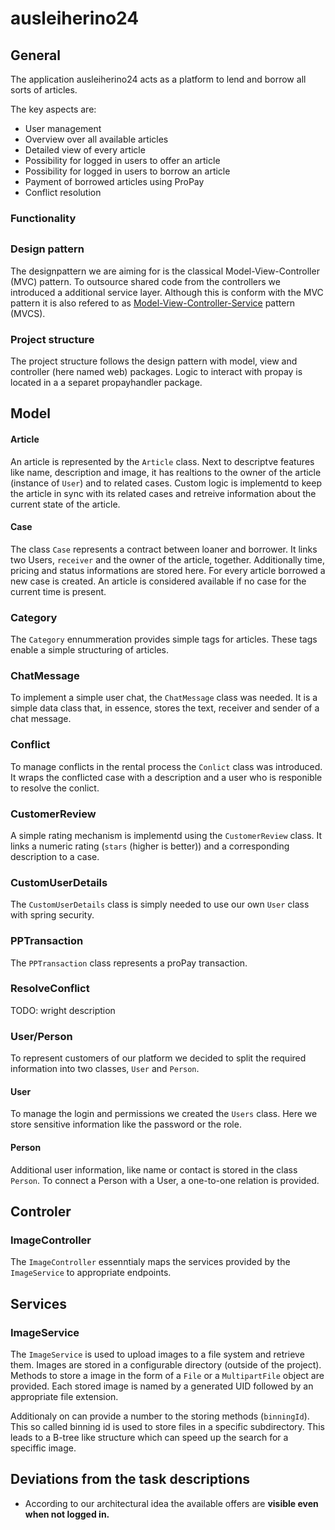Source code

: # ausleiherino24

## General

The application ausleiherino24 acts as a platform to lend and borrow all sorts of articles.

The key aspects are:

* User management
* Overview over all available articles
* Detailed view of every article
* Possibility for logged in users to offer an article
* Possibility for logged in users to borrow an       article
* Payment of borrowed articles using ProPay
* Conflict resolution

### Functionality

## 

### Design pattern

The designpattern we are aiming for is the classical Model-View-Controller (MVC) pattern. To outsource shared code from the controllers we introduced a additional service layer.
Although this is conform with the MVC pattern it is also refered to as
[Model-View-Controller-Service](https://glossar.hs-augsburg.de/Model-View-Controller-Service-Paradigma) pattern (MVCS).

### Project structure

The project structure follows the design pattern with model, view and controller (here named web) packages.
Logic to interact with propay is located in a a separet propayhandler package.

## Model

#### Article
An article is represented by the `Article` class. Next to descriptve features like name, description and image, it has realtions to the owner of the article (instance of `User`) and to related cases. Custom logic is implementd to keep the article in sync with its related cases and retreive information about the current state of the article.

#### Case
The class `Case` represents a contract between loaner and borrower. It links two Users, `receiver` and the owner of the article, together.
Additionally time, pricing and status informations are stored here. For every article borrowed a new case is created.
An article is considered available if no case for the current time is present.

### Category
The `Category` ennummeration provides simple tags for articles.
These tags enable a simple structuring of articles.

### ChatMessage

To implement a simple user chat, the `ChatMessage` class was needed. It is a simple data class that, in essence, stores the text, receiver and sender of a chat message.

### Conflict

To manage conflicts in the rental process the `Conlict` class was introduced. It wraps the conflicted case with a description and a user who is responible to resolve the conlict.

### CustomerReview

A simple rating mechanism is implementd using the `CustomerReview` class. 
It links a numeric rating (`stars` (higher is better)) and a corresponding description to a case.

### CustomUserDetails
The `CustomUserDetails` class is simply needed to use our own `User` class with spring security.

### PPTransaction
The `PPTransaction` class represents a proPay transaction.

### ResolveConflict
TODO: wright description

### User/Person

To represent customers of our platform we decided to split the required information into two classes, `User` and  `Person`.

#### User
To manage the login and permissions we created the `Users` class. Here we store sensitive information like the password or the role.

#### Person
Additional user information, like name or contact is stored in the class `Person`. To connect a Person with a User, a one-to-one relation is provided.


## Controler

### ImageController

The `ImageController` essenntialy maps the services provided by the `ImageService` to appropriate endpoints.



## Services

### ImageService

The `ImageService` is used to upload images to a file system and retrieve them.
Images are stored in a configurable directory (outside of the project). Methods to store a image in the form of a `File` or a `MultipartFile` object are provided. Each stored image is named by a generated UID followed by an appropriate file extension.

Additionaly on can provide a number to the storing methods (`binningId`). This so called binning id is used to store files in a specific subdirectory. This leads to a B-tree like structure which can speed up the search for a speciffic image.


## Deviations from the task descriptions
* According to our architectural idea the available offers are **visible even when not logged in.**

════════════════

About this exercise -
Your task is to retype the entries verbatim, starting with the line that holds "The application ausleiherino24" and stopping after the line that holds "users to borrow".

Task output -
The application ausleiherino24 acts as a platform to lend and borrow all sorts of articles.

The key aspects are:

* User management
* Overview over all available articles
* Detailed view of every article
* Possibility for logged in users to offer an article
* Possibility for logged in users to borrow an       article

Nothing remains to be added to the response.